▸ **Exercise goal**
Give the records again exactly, with every character kept.
>>>
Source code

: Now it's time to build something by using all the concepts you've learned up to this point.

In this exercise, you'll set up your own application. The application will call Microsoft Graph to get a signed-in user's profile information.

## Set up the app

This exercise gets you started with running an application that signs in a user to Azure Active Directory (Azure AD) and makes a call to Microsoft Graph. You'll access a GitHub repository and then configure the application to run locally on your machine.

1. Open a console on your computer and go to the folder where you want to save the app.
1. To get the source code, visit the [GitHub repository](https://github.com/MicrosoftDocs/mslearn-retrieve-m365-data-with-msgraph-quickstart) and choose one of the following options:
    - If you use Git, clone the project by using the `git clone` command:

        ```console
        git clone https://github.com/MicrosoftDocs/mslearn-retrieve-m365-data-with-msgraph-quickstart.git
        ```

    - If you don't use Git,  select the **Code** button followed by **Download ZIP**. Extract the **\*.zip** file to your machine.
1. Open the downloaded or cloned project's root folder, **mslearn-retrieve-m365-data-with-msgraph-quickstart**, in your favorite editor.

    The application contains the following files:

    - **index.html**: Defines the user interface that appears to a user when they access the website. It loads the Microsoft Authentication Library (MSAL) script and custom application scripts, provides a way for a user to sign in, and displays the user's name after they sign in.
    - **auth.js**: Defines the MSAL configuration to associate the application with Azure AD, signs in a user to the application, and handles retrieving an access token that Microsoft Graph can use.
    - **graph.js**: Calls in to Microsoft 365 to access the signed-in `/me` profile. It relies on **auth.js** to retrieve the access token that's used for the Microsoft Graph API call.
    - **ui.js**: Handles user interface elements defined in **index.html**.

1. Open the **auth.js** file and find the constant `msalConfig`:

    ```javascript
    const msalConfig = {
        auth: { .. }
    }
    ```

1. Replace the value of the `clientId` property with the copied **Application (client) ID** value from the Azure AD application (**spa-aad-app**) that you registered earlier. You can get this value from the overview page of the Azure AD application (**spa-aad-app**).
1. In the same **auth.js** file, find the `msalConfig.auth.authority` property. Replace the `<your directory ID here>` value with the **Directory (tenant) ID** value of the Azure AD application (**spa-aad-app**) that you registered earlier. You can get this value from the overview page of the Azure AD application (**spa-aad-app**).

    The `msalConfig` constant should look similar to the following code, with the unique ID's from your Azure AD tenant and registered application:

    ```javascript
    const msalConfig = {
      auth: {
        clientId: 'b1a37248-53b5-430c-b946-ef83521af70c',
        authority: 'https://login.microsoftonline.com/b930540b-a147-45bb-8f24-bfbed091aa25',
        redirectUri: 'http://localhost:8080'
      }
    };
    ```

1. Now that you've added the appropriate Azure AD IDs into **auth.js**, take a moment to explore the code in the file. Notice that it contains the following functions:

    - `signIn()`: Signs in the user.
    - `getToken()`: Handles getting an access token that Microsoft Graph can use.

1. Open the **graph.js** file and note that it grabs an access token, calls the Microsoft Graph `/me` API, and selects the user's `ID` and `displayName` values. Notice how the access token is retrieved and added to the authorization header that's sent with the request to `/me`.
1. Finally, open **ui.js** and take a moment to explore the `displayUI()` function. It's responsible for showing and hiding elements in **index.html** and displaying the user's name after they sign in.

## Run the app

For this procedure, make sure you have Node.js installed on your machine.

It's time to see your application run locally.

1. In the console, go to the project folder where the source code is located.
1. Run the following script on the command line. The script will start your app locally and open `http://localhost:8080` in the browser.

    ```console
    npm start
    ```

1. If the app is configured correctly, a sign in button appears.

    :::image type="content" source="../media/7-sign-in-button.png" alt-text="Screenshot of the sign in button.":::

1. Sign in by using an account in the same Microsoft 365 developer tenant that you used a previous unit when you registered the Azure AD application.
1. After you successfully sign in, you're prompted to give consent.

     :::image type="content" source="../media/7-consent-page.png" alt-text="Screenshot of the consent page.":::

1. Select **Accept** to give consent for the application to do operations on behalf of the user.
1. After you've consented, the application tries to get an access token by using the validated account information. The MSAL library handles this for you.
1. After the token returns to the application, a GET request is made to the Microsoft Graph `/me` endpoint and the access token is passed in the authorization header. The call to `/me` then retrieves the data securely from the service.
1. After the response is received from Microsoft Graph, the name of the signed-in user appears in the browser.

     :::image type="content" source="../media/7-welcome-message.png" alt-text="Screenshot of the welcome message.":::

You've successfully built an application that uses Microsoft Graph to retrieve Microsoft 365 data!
<<<
▸ **Answer section**
Source code

: Now it's time to build something by using all the concepts you've learned up to this point.

In this exercise, you'll set up your own application. The application will call Microsoft Graph to get a signed-in user's profile information.

## Set up the app

This exercise gets you started with running an application that signs in a user to Azure Active Directory (Azure AD) and makes a call to Microsoft Graph. You'll access a GitHub repository and then configure the application to run locally on your machine.

1. Open a console on your computer and go to the folder where you want to save the app.
1. To get the source code, visit the [GitHub repository](https://github.com/MicrosoftDocs/mslearn-retrieve-m365-data-with-msgraph-quickstart) and choose one of the following options:
    - If you use Git, clone the project by using the `git clone` command:

        ```console
        git clone https://github.com/MicrosoftDocs/mslearn-retrieve-m365-data-with-msgraph-quickstart.git
        ```

    - If you don't use Git,  select the **Code** button followed by **Download ZIP**. Extract the **\*.zip** file to your machine.
1. Open the downloaded or cloned project's root folder, **mslearn-retrieve-m365-data-with-msgraph-quickstart**, in your favorite editor.

    The application contains the following files:

    - **index.html**: Defines the user interface that appears to a user when they access the website. It loads the Microsoft Authentication Library (MSAL) script and custom application scripts, provides a way for a user to sign in, and displays the user's name after they sign in.
    - **auth.js**: Defines the MSAL configuration to associate the application with Azure AD, signs in a user to the application, and handles retrieving an access token that Microsoft Graph can use.
    - **graph.js**: Calls in to Microsoft 365 to access the signed-in `/me` profile. It relies on **auth.js** to retrieve the access token that's used for the Microsoft Graph API call.
    - **ui.js**: Handles user interface elements defined in **index.html**.

1. Open the **auth.js** file and find the constant `msalConfig`:

    ```javascript
    const msalConfig = {
        auth: { .. }
    }
    ```

1. Replace the value of the `clientId` property with the copied **Application (client) ID** value from the Azure AD application (**spa-aad-app**) that you registered earlier. You can get this value from the overview page of the Azure AD application (**spa-aad-app**).
1. In the same **auth.js** file, find the `msalConfig.auth.authority` property. Replace the `<your directory ID here>` value with the **Directory (tenant) ID** value of the Azure AD application (**spa-aad-app**) that you registered earlier. You can get this value from the overview page of the Azure AD application (**spa-aad-app**).

    The `msalConfig` constant should look similar to the following code, with the unique ID's from your Azure AD tenant and registered application:

    ```javascript
    const msalConfig = {
      auth: {
        clientId: 'b1a37248-53b5-430c-b946-ef83521af70c',
        authority: 'https://login.microsoftonline.com/b930540b-a147-45bb-8f24-bfbed091aa25',
        redirectUri: 'http://localhost:8080'
      }
    };
    ```

1. Now that you've added the appropriate Azure AD IDs into **auth.js**, take a moment to explore the code in the file. Notice that it contains the following functions:

    - `signIn()`: Signs in the user.
    - `getToken()`: Handles getting an access token that Microsoft Graph can use.

1. Open the **graph.js** file and note that it grabs an access token, calls the Microsoft Graph `/me` API, and selects the user's `ID` and `displayName` values. Notice how the access token is retrieved and added to the authorization header that's sent with the request to `/me`.
1. Finally, open **ui.js** and take a moment to explore the `displayUI()` function. It's responsible for showing and hiding elements in **index.html** and displaying the user's name after they sign in.

## Run the app

For this procedure, make sure you have Node.js installed on your machine.

It's time to see your application run locally.

1. In the console, go to the project folder where the source code is located.
1. Run the following script on the command line. The script will start your app locally and open `http://localhost:8080` in the browser.

    ```console
    npm start
    ```

1. If the app is configured correctly, a sign in button appears.

    :::image type="content" source="../media/7-sign-in-button.png" alt-text="Screenshot of the sign in button.":::

1. Sign in by using an account in the same Microsoft 365 developer tenant that you used a previous unit when you registered the Azure AD application.
1. After you successfully sign in, you're prompted to give consent.

     :::image type="content" source="../media/7-consent-page.png" alt-text="Screenshot of the consent page.":::

1. Select **Accept** to give consent for the application to do operations on behalf of the user.
1. After you've consented, the application tries to get an access token by using the validated account information. The MSAL library handles this for you.
1. After the token returns to the application, a GET request is made to the Microsoft Graph `/me` endpoint and the access token is passed in the authorization header. The call to `/me` then retrieves the data securely from the service.
1. After the response is received from Microsoft Graph, the name of the signed-in user appears in the browser.

     :::image type="content" source="../media/7-welcome-message.png" alt-text="Screenshot of the welcome message.":::

You've successfully built an application that uses Microsoft Graph to retrieve Microsoft 365 data!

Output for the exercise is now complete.